TASK STATEMENT: Select from the records below every line that has the word "main" in it.

Saved data entries:
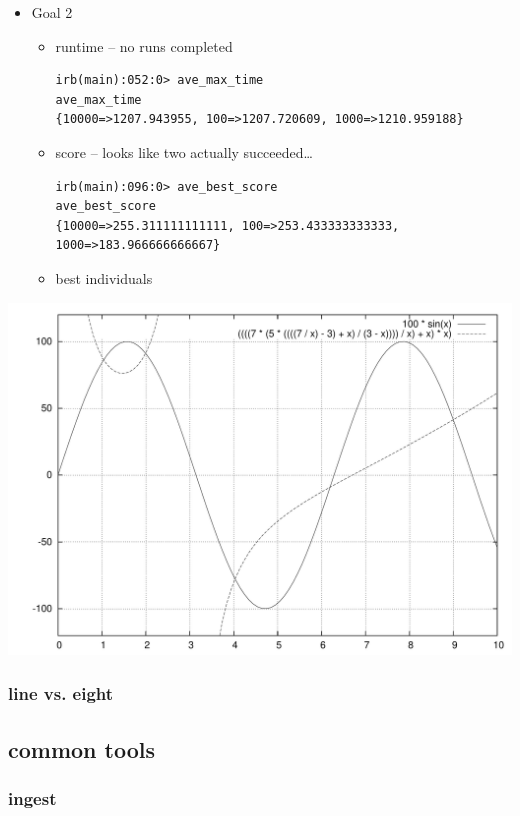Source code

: \documentclass[11pt]{article}
\begin{document}
\begin{itemize}
\item Goal 2

\begin{itemize}
\item runtime -- no runs completed
\begin{lstlisting}
irb(main):052:0> ave_max_time
ave_max_time
{10000=>1207.943955, 100=>1207.720609, 1000=>1210.959188}
\end{lstlisting}
\item score -- looks like two actually succeeded\ldots{}
\begin{lstlisting}
irb(main):096:0> ave_best_score
ave_best_score
{10000=>255.311111111111, 100=>253.433333333333, 1000=>183.966666666667}
\end{lstlisting}
\item best individuals
\end{itemize}

\end{itemize}


\includegraphics[width=\textwidth]{graphs/s_100_g_2_best.pdf}
    
\subsubsection*{line vs. eight}
\label{sec-2.4.2}
\subsection*{common tools}
\label{sec-2.5}
\subsubsection*{ingest}
\label{sec-2.5.1}
\end{document}
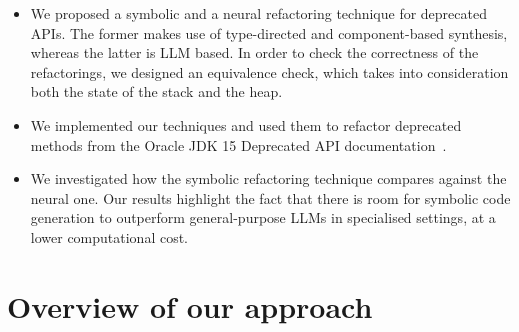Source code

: \documentclass[sigconf,review,anonymous]{acmart}
\begin{document}
\begin{itemize}

\item We proposed a symbolic and a neural refactoring technique for deprecated APIs. The former makes use of type-directed and component-based synthesis, whereas the latter is LLM based. In order to check the correctness of the refactorings, we designed an equivalence check, which takes into consideration both the state of the stack and the heap.


\item We implemented our techniques and used them to refactor deprecated methods from the Oracle
JDK 15 Deprecated API documentation~\cite{OracleJdk15DeprecatedAPI}.

\item We investigated how the symbolic refactoring technique compares against the neural one. %
  Our results highlight the fact that there is room for
symbolic code generation to outperform general-purpose LLMs in specialised settings, at a lower computational cost.


\end{itemize}  


\section{Overview of our approach} \label{sec:overview}
\end{document}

SOLUTION BELOW:
irb(main):052:0> ave_max_time
irb(main):096:0> ave_best_score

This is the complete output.